▸ WHAT THIS TASK INVOLVES: Copy each line of the entries that contains the word "Nome".
Top of INPUT
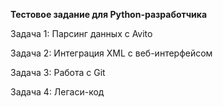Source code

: **Тестовое задание для Python-разработчика**

Задача 1: Парсинг данных с Avito

Задача 2: Интеграция XML с веб-интерфейсом

Задача 3: Работа с Git

Задача 4: Легаси-код

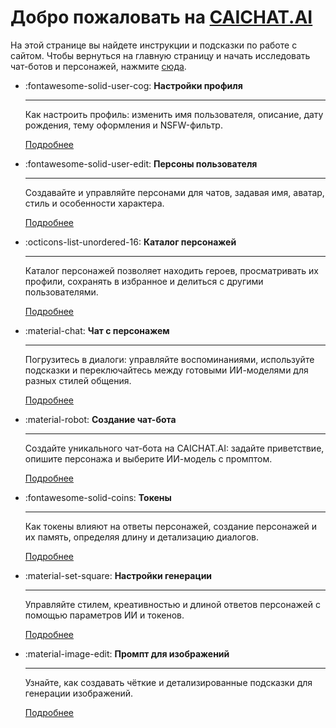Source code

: # Добро пожаловать на [CAICHAT.AI](https://caichat.ai)

На этой странице вы найдете инструкции и подсказки по работе с сайтом. Чтобы вернуться на главную страницу и начать исследовать чат-ботов и персонажей, нажмите [сюда](https://caichat.ai).


<div class="grid cards" markdown>

-   :fontawesome-solid-user-cog: __Настройки профиля__

    ---

	Как настроить профиль: изменить имя пользователя, описание, дату рождения, тему оформления и NSFW-фильтр.

    [Подробнее](profile-settings/)

-   :fontawesome-solid-user-edit: __Персоны пользователя__

    ---

	Создавайте и управляйте персонами для чатов, задавая имя, аватар, стиль и особенности характера.

    [Подробнее](user-personas/)

-   :octicons-list-unordered-16: __Каталог персонажей__

    ---

	Каталог персонажей позволяет находить героев, просматривать их профили, сохранять в избранное и делиться с другими пользователями.

    [Подробнее](characters-catalog/)

-   :material-chat: __Чат с персонажем__

    ---

    Погрузитесь в диалоги: управляйте воспоминаниями, используйте подсказки и переключайтесь между готовыми ИИ-моделями для разных стилей общения.

    [Подробнее](character-chats/)

-   :material-robot: __Создание чат-бота__

    ---

	Создайте уникального чат-бота на CAICHAT.AI: задайте приветствие, опишите персонажа и выберите ИИ-модель с промптом.

    [Подробнее](creating-chatbot/)

-   :fontawesome-solid-coins: __Токены__

    ---

    Как токены влияют на ответы персонажей, создание персонажей и их память, определяя длину и детализацию диалогов.

    [Подробнее](tokens/)

-   :material-set-square: __Настройки генерации__

    ---

    Управляйте стилем, креативностью и длиной ответов персонажей с помощью параметров ИИ и токенов.

    [Подробнее](generation-settings/)

-   :material-image-edit: __Промпт для изображений__

    ---

    Узнайте, как создавать чёткие и детализированные подсказки для генерации изображений.

    [Подробнее](image-prompts/)

</div>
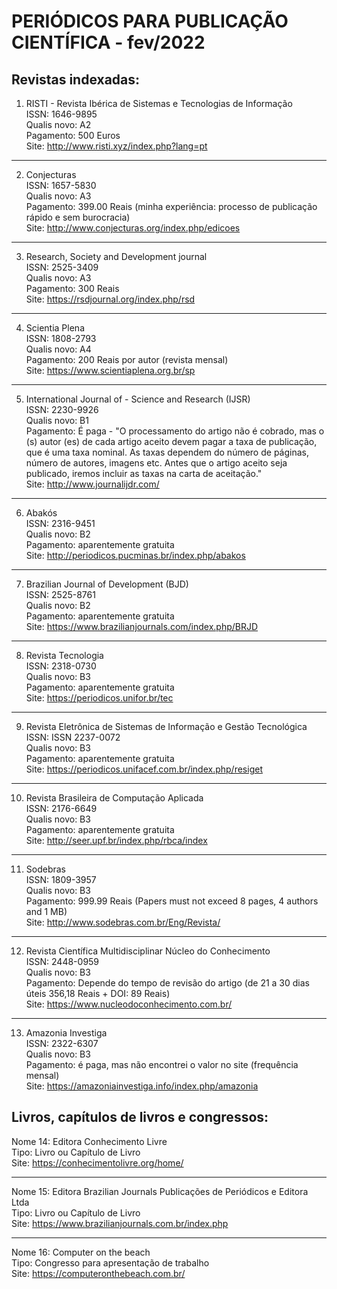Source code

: # PERIÓDICOS PARA PUBLICAÇÃO CIENTÍFICA - fev/2022

## Revistas indexadas:

1. RISTI - Revista Ibérica de Sistemas e Tecnologias de Informação<br />
ISSN: 1646-9895<br />
Qualis novo: A2<br />
Pagamento: 500 Euros<br />
Site: http://www.risti.xyz/index.php?lang=pt<br />

-------

2. Conjecturas<br />
ISSN: 1657-5830<br />
Qualis novo: A3<br />
Pagamento: 399.00 Reais (minha experiência: processo de publicação rápido e sem burocracia)<br />
Site: http://www.conjecturas.org/index.php/edicoes<br />

-------

3. Research, Society and Development journal<br />
ISSN: 2525-3409<br />
Qualis novo: A3<br />
Pagamento: 300 Reais<br />
Site: https://rsdjournal.org/index.php/rsd<br />

-------

4. Scientia Plena<br />
ISSN: 1808-2793<br />
Qualis novo: A4<br />
Pagamento: 200 Reais por autor (revista mensal)<br />
Site: https://www.scientiaplena.org.br/sp<br />

-------

5. International Journal of - Science and Research (IJSR)<br />
ISSN: 2230-9926<br />
Qualis novo: B1<br />
Pagamento: É paga - "O processamento do artigo não é cobrado, mas o (s) autor (es) de cada artigo aceito devem pagar a taxa de publicação, que é uma taxa nominal. As taxas dependem do número de páginas, número de autores, imagens etc. Antes que o artigo aceito seja publicado, iremos incluir as taxas na carta de aceitação."<br />
Site: http://www.journalijdr.com/<br />

-------

6. Abakós<br />
ISSN: 2316-9451<br />
Qualis novo: B2<br />
Pagamento: aparentemente gratuita<br />
Site: http://periodicos.pucminas.br/index.php/abakos<br />

-------

7. Brazilian Journal of Development (BJD)<br />
ISSN: 2525-8761<br />
Qualis novo: B2<br />
Pagamento: aparentemente gratuita<br />
Site: https://www.brazilianjournals.com/index.php/BRJD<br />

-------

8. Revista Tecnologia<br />
ISSN: 2318-0730<br />
Qualis novo: B3<br />
Pagamento: aparentemente gratuita<br />
Site: https://periodicos.unifor.br/tec<br />

-------

9. Revista Eletrônica de Sistemas de Informação e Gestão Tecnológica<br />
ISSN: ISSN 2237-0072<br />
Qualis novo: B3<br />
Pagamento: aparentemente gratuita<br />
Site: https://periodicos.unifacef.com.br/index.php/resiget<br />

-------

10. Revista Brasileira de Computação Aplicada<br />
ISSN: 2176-6649<br />
Qualis novo: B3<br />
Pagamento: aparentemente gratuita<br />
Site: http://seer.upf.br/index.php/rbca/index<br />

-------

11. Sodebras<br />
ISSN: 1809-3957<br />
Qualis novo: B3<br />
Pagamento: 999.99 Reais (Papers must not exceed 8 pages, 4 authors and 1 MB)<br />
Site: http://www.sodebras.com.br/Eng/Revista/<br />

-------

12. Revista Científica Multidisciplinar Núcleo do Conhecimento<br />
ISSN: 2448-0959<br />
Qualis novo: B3<br />
Pagamento: Depende do tempo de revisão do artigo (de 21 a 30 dias úteis 356,18 Reais + DOI: 89 Reais)<br />
Site: https://www.nucleodoconhecimento.com.br/<br />

-------

13. Amazonia Investiga<br />
ISSN: 2322-6307<br />
Qualis novo: B3<br />
Pagamento: é paga, mas não encontrei o valor no site (frequência mensal)<br />
Site: https://amazoniainvestiga.info/index.php/amazonia<br />

## Livros, capítulos de livros e congressos:

Nome 14: Editora Conhecimento Livre<br />
Tipo: Livro ou Capítulo de Livro<br />
Site: https://conhecimentolivre.org/home/<br />

-------

Nome 15: Editora Brazilian Journals Publicações de Periódicos e Editora Ltda<br />
Tipo: Livro ou Capítulo de Livro<br />
Site: https://www.brazilianjournals.com.br/index.php<br />

-------

Nome 16: Computer on the beach<br />
Tipo: Congresso para apresentação de trabalho<br />
Site: https://computeronthebeach.com.br/<br />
Bottom of INPUT
▸ TASK RESPONSE:
Nome 14: Editora Conhecimento Livre<br />
Nome 15: Editora Brazilian Journals Publicações de Periódicos e Editora Ltda<br />
Nome 16: Computer on the beach<br />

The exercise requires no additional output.